Novel use of anaerobically induced promoter, dmsA, for controlled expression of fragment C of tetanus toxin in live attenuated Salmonella enterica serovar Typhi strain CVD 908-htrA.

The anaerobically induced promoter dmsA (PdmsA) was adapted to optimize in vivo expression of foreign antigens in attenuated Salmonella enterica serovar Typhi live vector vaccines CVD 908-htrA. PdmsA from Escherichia coli and two derivatives, PdmsA2 and PdmsA3 were cloned into a plasmid driving the expression of a gene encoding tetanus toxin fragment C. Expression of fragment C varied from a low level induced by pTETdmsA, to moderate and high levels induced, respectively, by pTETdmsA2 and pTETdmsA3. Mice were immunized intranasally with CVD 908-htrA harboring pTETdmsA2 or pTETdmsA3, and the serum antitoxin response was compared to that elicited by CVD 908-htrA(pTETnir15) (Pnir15 is a benchmark anaerobically activated promoter).
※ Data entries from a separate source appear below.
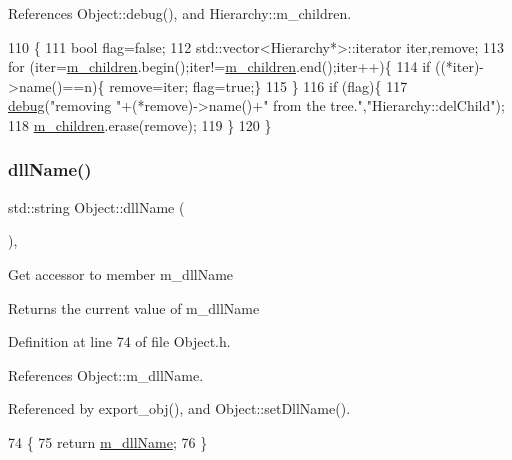 References Object\+::debug(), and Hierarchy\+::m\+\_\+children.


\begin{DoxyCode}
110                                    \{
111   \textcolor{keywordtype}{bool} flag=\textcolor{keyword}{false};
112   std::vector<Hierarchy*>::iterator iter,\textcolor{keyword}{remove};
113   \textcolor{keywordflow}{for} (iter=\hyperlink{classHierarchy_a038816763941fd4a930504917f60483b}{m\_children}.begin();iter!=\hyperlink{classHierarchy_a038816763941fd4a930504917f60483b}{m\_children}.end();iter++)\{
114     \textcolor{keywordflow}{if} ((*iter)->name()==n)\{ \textcolor{keyword}{remove}=iter; flag=\textcolor{keyword}{true};\}
115   \}
116   \textcolor{keywordflow}{if} (flag)\{
117     \hyperlink{classObject_aac010553f022165573714b7014a15f0d}{debug}(\textcolor{stringliteral}{"removing "}+(*remove)->name()+\textcolor{stringliteral}{" from the tree."},\textcolor{stringliteral}{"Hierarchy::delChild"});
118     \hyperlink{classHierarchy_a038816763941fd4a930504917f60483b}{m\_children}.erase(\textcolor{keyword}{remove});
119   \}
120 \}
\end{DoxyCode}
\mbox{\label{classObject_a2e3947f2870094c332d7454117f3ec63}} 
\subsubsection{\texorpdfstring{dll\+Name()}{dllName()}}
{\footnotesize\ttfamily std\+::string Object\+::dll\+Name (\begin{DoxyParamCaption}{ }\end{DoxyParamCaption})\hspace{0.3cm}{\ttfamily [inline]}, {\ttfamily [inherited]}}

Get accessor to member m\+\_\+dll\+Name \begin{DoxyReturn}{Returns}
the current value of m\+\_\+dll\+Name 
\end{DoxyReturn}


Definition at line 74 of file Object.\+h.



References Object\+::m\+\_\+dll\+Name.



Referenced by export\+\_\+obj(), and Object\+::set\+Dll\+Name().


\begin{DoxyCode}
74                        \{
75     \textcolor{keywordflow}{return} \hyperlink{classObject_a01afbeacebb8db6831559972ec362eb3}{m\_dllName};
76   \}  
\end{DoxyCode}
\mbox{\label{classObject_a204a95f57818c0f811933917a30eff45}} 

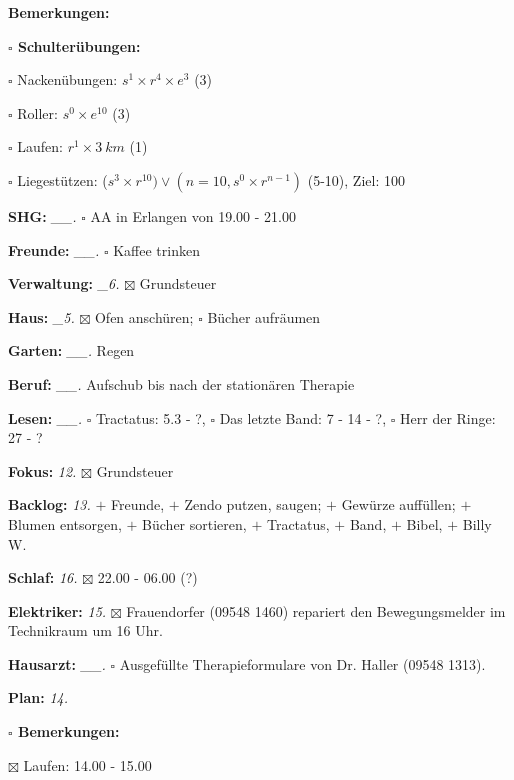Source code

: \documentclass[10pt,a4paper]{article}
\newcommand\prop[1] {{\color {alizarin} {\bf #1}}}        %
\newcommand\opti[1] {{\color {amethyst} {\bf #1}}}        %
\newcommand\mand[1] {{\color {burntorange} {\bf #1}}}     %
\newcommand\topspace{\vskip -15pt \hskip 20pt}
\newcommand\bottomspace{\vskip 4pt}
\newcommand\n[1] { {\sl #1.} \hskip 5pt }
\begin{document}
\begin{mdframed}[style=daystyle]
\begin{labeling}{{\mand {Bemerkungen:}}}
\begin{minipage}{0.75\textwidth}
\begin{labeling}{\prop {$\square$ {Schulterübungen:}}}
      \item[$\square$ Nackenübungen:]   $s^1 \times r^4 \times e^3$ (3)
      \item[$\square$ Roller:]          $s^0 \times e^{10}$ (3)
      \item[$\square$ Laufen:]          $r^1 \times 3\ km$ (1)
      \item[$\square$ Liegestützen:]    ($s^3 \times r^{10}) \vee (n=10, s^0 \times r^{n-1})$ (5-10), Ziel: 100
      \end{labeling}
    \end{minipage}
    \bottomspace        
  \item[{\mand {SHG:}}]          \n{\_\_} $\square$ AA in Erlangen von 19.00 - 21.00
  \item[{\mand {Freunde:}}]      \n{\_\_} $\square$ Kaffee trinken
  \item[{\mand {Verwaltung:}}]    \n{\_6} $\boxtimes$ Grundsteuer
  \item[{\mand {Haus:}}]          \n{\_5} $\boxtimes$ Ofen anschüren; $\square$ Bücher aufräumen
  \item[{\mand {Garten:}}]       \n{\_\_} Regen
  \item[{\mand {Beruf:}}]        \n{\_\_} Aufschub bis nach der stationären Therapie
  \item[{\mand {Lesen:}}]        \n{\_\_} $\square$ Tractatus: 5.3 - ?,
      $\square$ Das letzte Band: 7 - 14 - ?, $\square$ Herr der Ringe: 27 - ?
  \item[{\mand {Fokus:}}]          \n{12} $\boxtimes$ Grundsteuer
  \item[{\mand {Backlog:}}]        \n{13} $+$ Freunde,
    $+$ Zendo putzen, saugen; $+$ Gewürze auffüllen; $+$ Blumen entsorgen, $+$ Bücher sortieren,
    $+$ Tractatus, $+$ Band, $+$ Bibel, $+$ Billy W.
  \item[{\mand {Schlaf:}}]       \n{16} $\boxtimes$ 22.00 - 06.00 (?)
  \item[{\opti {Elektriker:}}]     \n{15} $\boxtimes$ Frauendorfer (09548 1460) repariert den
      Bewegungsmelder im Technikraum um 16 Uhr.
  \item[{\opti {Hausarzt:}}]     \n{\_\_} $\square$ Ausgefüllte Therapieformulare von
    Dr. Haller (09548 1313).
  \item[{\mand {Plan:}}]           \n{14}
    \topspace
    \begin{minipage}{0.75\textwidth}  
      \begin{labeling}{\prop {$\square$ {Bemerkungen:}}} 
        \setlength\itemsep{-3pt}
      \item[$\boxtimes$ Laufen:]      14.00 - 15.00

\end{labeling}
\end{minipage}
\end{labeling}
\end{mdframed}
\end{document}
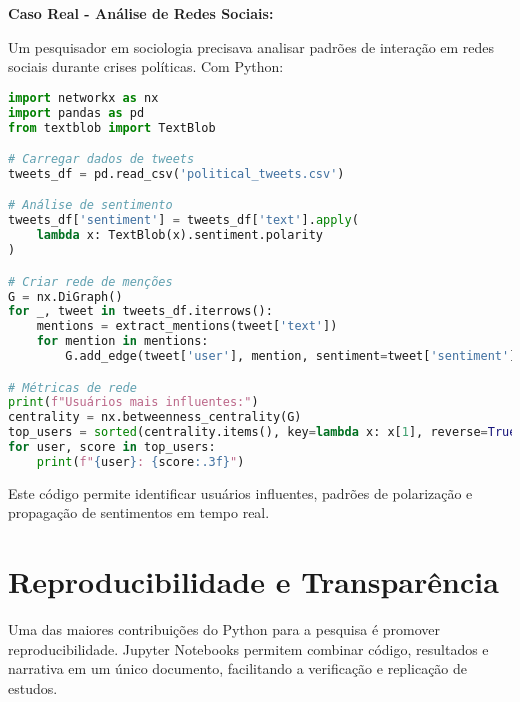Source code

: \begin{researchbox}
\textbf{Caso Real - Análise de Redes Sociais:}

Um pesquisador em sociologia precisava analisar padrões de interação em redes sociais durante crises políticas. Com Python:

\begin{lstlisting}[language=Python]
import networkx as nx
import pandas as pd
from textblob import TextBlob

# Carregar dados de tweets
tweets_df = pd.read_csv('political_tweets.csv')

# Análise de sentimento
tweets_df['sentiment'] = tweets_df['text'].apply(
    lambda x: TextBlob(x).sentiment.polarity
)

# Criar rede de menções
G = nx.DiGraph()
for _, tweet in tweets_df.iterrows():
    mentions = extract_mentions(tweet['text'])
    for mention in mentions:
        G.add_edge(tweet['user'], mention, sentiment=tweet['sentiment'])

# Métricas de rede
print(f"Usuários mais influentes:")
centrality = nx.betweenness_centrality(G)
top_users = sorted(centrality.items(), key=lambda x: x[1], reverse=True)[:10]
for user, score in top_users:
    print(f"{user}: {score:.3f}")
\end{lstlisting}

Este código permite identificar usuários influentes, padrões de polarização e propagação de sentimentos em tempo real.
\end{researchbox}

\section{Reproducibilidade e Transparência}

Uma das maiores contribuições do Python para a pesquisa é promover reproducibilidade. Jupyter Notebooks permitem combinar código, resultados e narrativa em um único documento, facilitando a verificação e replicação de estudos.

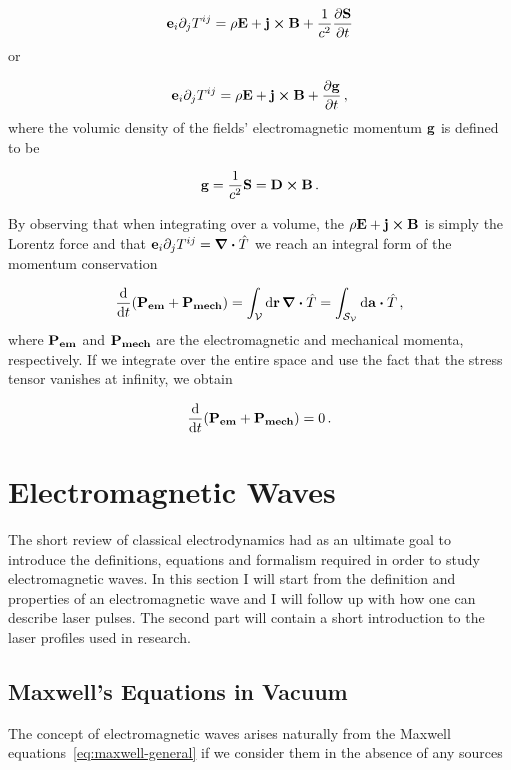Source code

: \documentclass[12pt, class=report, crop=false]{standalone}
\begin{document}
\begin{equation}
  \vb{e}_{i} \partial_{j} T^{ij} = \rho \vb{E} + \vb{j}\cp\vb{B} + \frac{1}{c^{2}} \pdv{\vb{S}}{t}
\end{equation}
or

\begin{equation}
  \vb{e}_{i} \partial_{j} T^{ij} = \rho \vb{E} + \vb{j}\cp\vb{B} + \pdv{\vb{g}}{t}  \,,
\end{equation}
where the volumic density of the fields' electromagnetic momentum \(\vb{g}\) is defined to be

\begin{equation}
  \label{def:electromagnetic-momentum}
  \vb{g} = \frac{1}{c^{2}} \vb{S} = \vb{D}\cp \vb{B} \,.
\end{equation}

\par
By observing that when integrating over a volume, the \(\rho \vb{E} + \vb{j}\cp\vb{B}\) is simply the Lorentz force and that \(\vb{e}_{i} \partial_{j} T^{ij} = \div{\hat{T}}\) we reach an integral form of the momentum conservation

\begin{equation}
  \dv{t} (\vb{P_{em}}+\vb{P_{mech}}) = \int_\mathcal{V} \dd{\vb{r}} \div{\hat{T}} = \int_{\mathcal{S}_\mathcal{V}} \dd{\vb{a}} \vdot \hat{T} \,,
\end{equation}
where \(\vb{P_{em}}\) and \(\vb{P_{mech}}\) are the electromagnetic and mechanical momenta, respectively. If we integrate over the entire space and use the fact that the stress tensor vanishes at infinity, we obtain

\begin{equation}
  \dv{t} (\vb{P_{em}}+\vb{P_{mech}}) = 0 \,.
\end{equation}

\section{Electromagnetic Waves}
The short review of classical electrodynamics had as an ultimate goal to introduce the definitions, equations and formalism required in order to study electromagnetic waves. In this section I will start from the definition and properties of an electromagnetic wave and I will follow up with how one can describe laser pulses. The second part will contain a short introduction to the laser profiles used in research.

\subsection{Maxwell's Equations in Vacuum}
The concept of electromagnetic waves arises naturally from the Maxwell equations~\cref{eq:maxwell-general} if we consider them in the absence of any sources
\end{document}
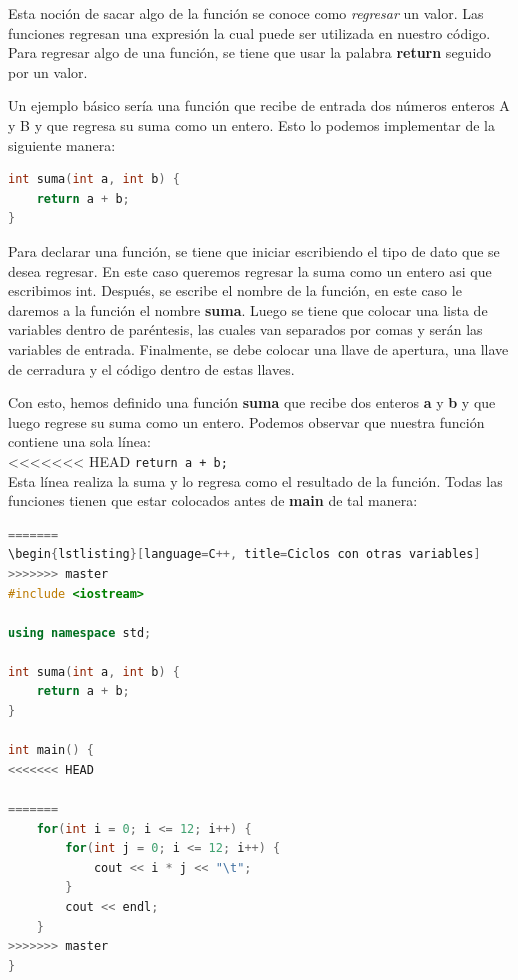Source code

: \documentclass{article}
\begin{document}
Esta noción de sacar algo de la función se conoce como \textit{regresar} un valor. Las funciones regresan una expresión la cual puede ser utilizada en nuestro código. Para regresar algo de una función, se tiene que usar la palabra \textbf{return} seguido por un valor.

Un ejemplo básico sería una función que recibe de entrada dos números enteros A y B y que regresa su suma como un entero. Esto lo podemos implementar de la siguiente manera:

\begin{lstlisting}[language=C++, title=Función de suma]
int suma(int a, int b) {
	return a + b;
}
\end{lstlisting}

Para declarar una función, se tiene que iniciar escribiendo el tipo de dato que se desea regresar. En este caso queremos regresar la suma como un entero asi que escribimos int. Después, se escribe el nombre de la función, en este caso le daremos a la función el nombre \textbf{suma}. Luego se tiene que colocar una lista de variables dentro de paréntesis, las cuales van separados por comas y serán las variables de entrada. Finalmente, se debe colocar una llave de apertura, una llave de cerradura y el código dentro de estas llaves.

Con esto, hemos definido una función \textbf{suma} que recibe dos enteros \textbf{a} y \textbf{b} y que luego regrese su suma como un entero. Podemos observar que nuestra función contiene una sola línea: \\

<<<<<<< HEAD
\lstinline{return a + b;} \\

Esta línea realiza la suma y lo regresa como el resultado de la función. Todas las funciones tienen que estar colocados antes de \textbf{main} de tal manera:

\begin{lstlisting}[language=C++, title=Función de suma]
=======
\begin{lstlisting}[language=C++, title=Ciclos con otras variables]
>>>>>>> master
#include <iostream>

using namespace std;

int suma(int a, int b) {
	return a + b;
}

int main() {
<<<<<<< HEAD

=======
	for(int i = 0; i <= 12; i++) {
		for(int j = 0; i <= 12; i++) {
			cout << i * j << "\t";
		}
		cout << endl;
	}
>>>>>>> master
}
\end{lstlisting}
\end{document}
S. Typhi carrying pTETdmsA2 elicited modest tetanus antitoxin titers while S. Typhi harboring pTETdmsA3 generated elevated titers (GMT=55384) that were higher than elicited by pTETnir15 (GMT=4354) (P=0.007). Mice immunized with CVD 908-htrA carrying pTETdmsA3 and pTETnir15 survived tetanus toxin challenge. P(dmsA) derivatives are attractive promoters for in vivo expression of foreign genes in attenuated live vector vaccines.